Materials and methods : We comprehensively investigated and compared the specific profiles of 12 targeted phosphorylated signaling proteins in gemcitabine-resistant (GEM-MIA PaCa-2) and wild-type (WT-MIA PaCa-2) pancreatic cancer cell lines by the Bio-Plex phosphorylation protein assay system. We also evaluated the expression levels of Annexin II and two phosphoproteins, which showed different expression in these two cell lines, by immunohistochemistry of pancreatic cancer tissues.
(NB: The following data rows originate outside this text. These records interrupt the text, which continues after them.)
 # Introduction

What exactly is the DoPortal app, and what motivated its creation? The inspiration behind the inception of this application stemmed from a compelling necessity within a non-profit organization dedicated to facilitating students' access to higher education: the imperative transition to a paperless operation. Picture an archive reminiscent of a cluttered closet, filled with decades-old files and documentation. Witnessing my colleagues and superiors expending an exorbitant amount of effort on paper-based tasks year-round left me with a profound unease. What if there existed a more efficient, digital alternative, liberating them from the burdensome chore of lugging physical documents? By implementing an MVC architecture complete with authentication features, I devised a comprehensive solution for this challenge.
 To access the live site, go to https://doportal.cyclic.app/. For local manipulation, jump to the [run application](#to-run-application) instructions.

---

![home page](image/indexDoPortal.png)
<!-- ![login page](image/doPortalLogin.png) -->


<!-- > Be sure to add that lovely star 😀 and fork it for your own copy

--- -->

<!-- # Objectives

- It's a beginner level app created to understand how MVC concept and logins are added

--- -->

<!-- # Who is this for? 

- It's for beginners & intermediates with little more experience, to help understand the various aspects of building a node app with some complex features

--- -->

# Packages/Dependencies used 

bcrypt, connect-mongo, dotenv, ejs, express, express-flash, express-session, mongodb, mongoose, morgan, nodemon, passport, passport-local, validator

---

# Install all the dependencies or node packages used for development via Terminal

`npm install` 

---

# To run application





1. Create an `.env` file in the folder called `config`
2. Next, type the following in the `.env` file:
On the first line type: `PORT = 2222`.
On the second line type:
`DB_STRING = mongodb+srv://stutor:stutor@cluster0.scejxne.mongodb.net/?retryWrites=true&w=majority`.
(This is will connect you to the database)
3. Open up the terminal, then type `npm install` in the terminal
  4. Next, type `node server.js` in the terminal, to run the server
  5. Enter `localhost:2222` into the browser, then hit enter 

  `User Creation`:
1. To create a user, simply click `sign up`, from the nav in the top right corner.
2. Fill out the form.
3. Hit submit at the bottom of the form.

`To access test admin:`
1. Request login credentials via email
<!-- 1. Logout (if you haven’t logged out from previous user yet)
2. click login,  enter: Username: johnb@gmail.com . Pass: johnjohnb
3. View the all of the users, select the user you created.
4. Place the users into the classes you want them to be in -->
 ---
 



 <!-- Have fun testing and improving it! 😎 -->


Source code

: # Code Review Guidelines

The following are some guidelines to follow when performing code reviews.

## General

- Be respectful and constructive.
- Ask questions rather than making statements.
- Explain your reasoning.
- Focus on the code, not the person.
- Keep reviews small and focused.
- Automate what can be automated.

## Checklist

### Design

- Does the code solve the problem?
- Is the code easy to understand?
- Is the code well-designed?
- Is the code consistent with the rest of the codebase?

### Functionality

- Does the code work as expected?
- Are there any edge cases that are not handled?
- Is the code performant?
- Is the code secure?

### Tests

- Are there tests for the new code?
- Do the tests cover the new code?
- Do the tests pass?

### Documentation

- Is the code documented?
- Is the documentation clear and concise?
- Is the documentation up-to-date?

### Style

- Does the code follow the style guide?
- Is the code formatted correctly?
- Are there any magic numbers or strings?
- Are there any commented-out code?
Results : Annexin II overexpression in cancer cells was significantly associated with rapid recurrence after gemcitabine-adjuvant chemotherapy in patients with resected pancreatic cancer (P=0.0118). Bio-Plex analysis showed upregulation of p-Akt in GEM-MIA PaCa-2 cells in which Annexin II is highly expressed. On immunohistochemistry, the expression level of p-Akt was significantly correlated with that of p-mTOR in pancreatic cancer tissues. Inhibition of mTOR phosphorylation canceled gemcitabine resistance in GEM-MIA PaCa-2 cells.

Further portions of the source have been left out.